Tobi LaCroix is a classically trained theatrical pop dramatist and trans storyteller scoring his own coming-of-age. Raised in Virginia and now studying in the prestigious singer/songwriter program at Interlochen Arts Academy, LaCroix’s music is guided more by curiosity than convention. He began writing songs at age eleven and studying classical piano by six, laying the foundation for the emotionally rich, musically adventurous work he creates today.
LaCroix’s breakthrough came with “Home,” a vulnerable track inspired by his experience as a trans person. Written in response to feelings of isolation and misunderstanding, the song traces his personal journey from early self-awareness to confronting societal projections. “In many instances, I am the only trans person someone I know has ever met,” he shares. “I wrote this song in hopes that people would hear it and understand more about trans people and the trans experience.” What began as a personal reckoning became a powerful turning point, musically and emotionally.

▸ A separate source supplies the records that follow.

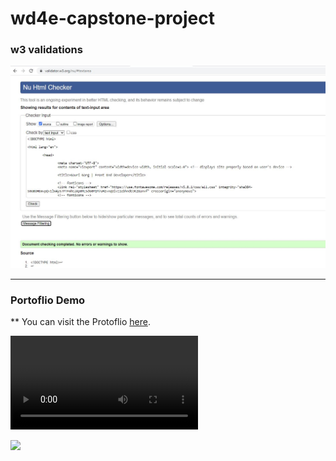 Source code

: # wd4e-capstone-project

### w3 validations 
![w3 validate](https://github.com/gaurigarg33/wd4e-capstone-project/blob/master/w3%20validate.JPG)

---
### Portoflio Demo

** You can visit the Protoflio [here](https://noha-m.netlify.com/).


![](https://github.com/gaurigarg33/gaurigarg33.github.io/blob/master/bandicam%202020-07-11%2014-22-40-769.mp4)


![](https://github.com/NohaaAa/Coursera-Web-Design-for-Everybody-Capstone-Project/blob/master/Screenshots/mobile-view.gif)

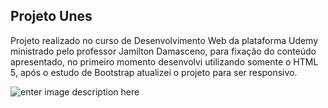 ## Projeto Unes
Projeto realizado no curso de Desenvolvimento Web da plataforma Udemy ministrado pelo professor Jamilton Damasceno, para fixação do conteúdo apresentado, no primeiro momento desenvolvi utilizando somente o HTML 5, após o estudo de Bootstrap atualizei o projeto para ser responsivo.

![enter image description here](https://i.imgur.com/zMmgzit.png)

A YoungArts winner, LaCroix has performed at The Harvest Festival and the Traverse City Opera House, and shared the stage with artists like Dar Williams. He has also earned over 200 million views across Instagram and TikTok with his raw, genre-fluid performances, catching the attention of artists like Halsey, SZA, Alanis Morissette, and Jewel.
Alongside his songwriting, LaCroix is currently developing an original musical, blending his passion for theater with contemporary composition. Whether he’s at the piano, writing from mood boards of film clips, or performing on stage, Tobi invites listeners into a world where emotional honesty meets cinematic imagination. His debut EP is set to release in mid 2025.
Tobi LaCroix’s latest single “Home” is out now. Stream the music video and read his personal essay for Atwood Magazine’s Pride Month series below!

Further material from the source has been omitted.